## TASK:
Copy out all lines in the material below that contain the string "core".

## RECORDS PROVIDED:
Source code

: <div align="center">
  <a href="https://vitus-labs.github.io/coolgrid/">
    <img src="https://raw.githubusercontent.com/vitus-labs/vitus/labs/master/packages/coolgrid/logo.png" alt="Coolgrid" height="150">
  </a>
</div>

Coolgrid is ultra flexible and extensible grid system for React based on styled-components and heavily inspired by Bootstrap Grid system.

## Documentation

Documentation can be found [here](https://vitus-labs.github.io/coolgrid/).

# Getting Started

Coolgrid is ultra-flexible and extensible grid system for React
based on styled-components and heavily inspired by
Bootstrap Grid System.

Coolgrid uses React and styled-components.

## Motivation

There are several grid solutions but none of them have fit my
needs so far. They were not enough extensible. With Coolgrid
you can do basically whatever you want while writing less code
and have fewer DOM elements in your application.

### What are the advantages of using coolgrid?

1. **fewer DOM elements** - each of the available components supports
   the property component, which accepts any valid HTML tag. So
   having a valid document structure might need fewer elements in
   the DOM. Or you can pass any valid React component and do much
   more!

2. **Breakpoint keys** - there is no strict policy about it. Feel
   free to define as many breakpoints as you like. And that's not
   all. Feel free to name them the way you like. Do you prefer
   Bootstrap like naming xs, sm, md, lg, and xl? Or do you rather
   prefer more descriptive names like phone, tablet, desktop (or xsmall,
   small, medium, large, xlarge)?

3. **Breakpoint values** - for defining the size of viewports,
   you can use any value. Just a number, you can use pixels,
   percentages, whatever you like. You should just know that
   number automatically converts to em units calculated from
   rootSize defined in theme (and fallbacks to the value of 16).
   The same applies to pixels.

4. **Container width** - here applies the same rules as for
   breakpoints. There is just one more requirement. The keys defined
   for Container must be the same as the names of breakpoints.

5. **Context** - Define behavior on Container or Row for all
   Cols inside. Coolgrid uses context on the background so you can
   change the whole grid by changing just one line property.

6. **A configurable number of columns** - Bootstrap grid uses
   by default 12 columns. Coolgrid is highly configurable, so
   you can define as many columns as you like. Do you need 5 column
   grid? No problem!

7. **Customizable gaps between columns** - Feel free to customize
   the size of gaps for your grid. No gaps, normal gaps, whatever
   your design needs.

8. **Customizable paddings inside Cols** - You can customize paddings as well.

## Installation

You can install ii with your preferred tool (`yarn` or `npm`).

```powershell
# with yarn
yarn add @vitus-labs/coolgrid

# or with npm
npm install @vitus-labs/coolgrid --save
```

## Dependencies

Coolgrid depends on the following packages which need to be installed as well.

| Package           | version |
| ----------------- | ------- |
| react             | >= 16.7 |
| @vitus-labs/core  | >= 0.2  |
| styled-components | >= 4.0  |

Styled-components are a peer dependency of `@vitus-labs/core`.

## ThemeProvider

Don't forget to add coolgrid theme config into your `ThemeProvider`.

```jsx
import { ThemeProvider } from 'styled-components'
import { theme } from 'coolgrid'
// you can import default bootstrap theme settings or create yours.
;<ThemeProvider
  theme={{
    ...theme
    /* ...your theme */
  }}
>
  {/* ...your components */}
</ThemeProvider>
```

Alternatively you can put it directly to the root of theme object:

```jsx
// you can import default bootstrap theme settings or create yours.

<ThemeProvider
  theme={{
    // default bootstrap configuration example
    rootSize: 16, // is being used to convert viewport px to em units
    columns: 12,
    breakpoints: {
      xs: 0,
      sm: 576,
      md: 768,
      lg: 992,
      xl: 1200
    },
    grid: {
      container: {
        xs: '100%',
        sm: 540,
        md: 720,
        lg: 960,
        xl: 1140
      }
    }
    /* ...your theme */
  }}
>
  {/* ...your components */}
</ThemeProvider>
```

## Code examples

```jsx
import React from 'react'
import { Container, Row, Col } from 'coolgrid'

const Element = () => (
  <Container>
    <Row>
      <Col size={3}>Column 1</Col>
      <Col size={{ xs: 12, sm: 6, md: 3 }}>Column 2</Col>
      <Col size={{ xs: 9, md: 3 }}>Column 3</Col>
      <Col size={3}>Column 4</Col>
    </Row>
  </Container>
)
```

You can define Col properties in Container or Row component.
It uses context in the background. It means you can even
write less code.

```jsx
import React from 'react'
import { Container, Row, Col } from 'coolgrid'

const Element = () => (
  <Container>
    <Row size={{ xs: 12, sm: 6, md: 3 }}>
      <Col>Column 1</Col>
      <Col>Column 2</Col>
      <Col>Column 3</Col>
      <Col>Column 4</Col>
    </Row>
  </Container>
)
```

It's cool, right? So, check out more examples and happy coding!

## TASK SOLUTION:
| @vitus-labs/core  | >= 0.2  |
Styled-components are a peer dependency of `@vitus-labs/core`.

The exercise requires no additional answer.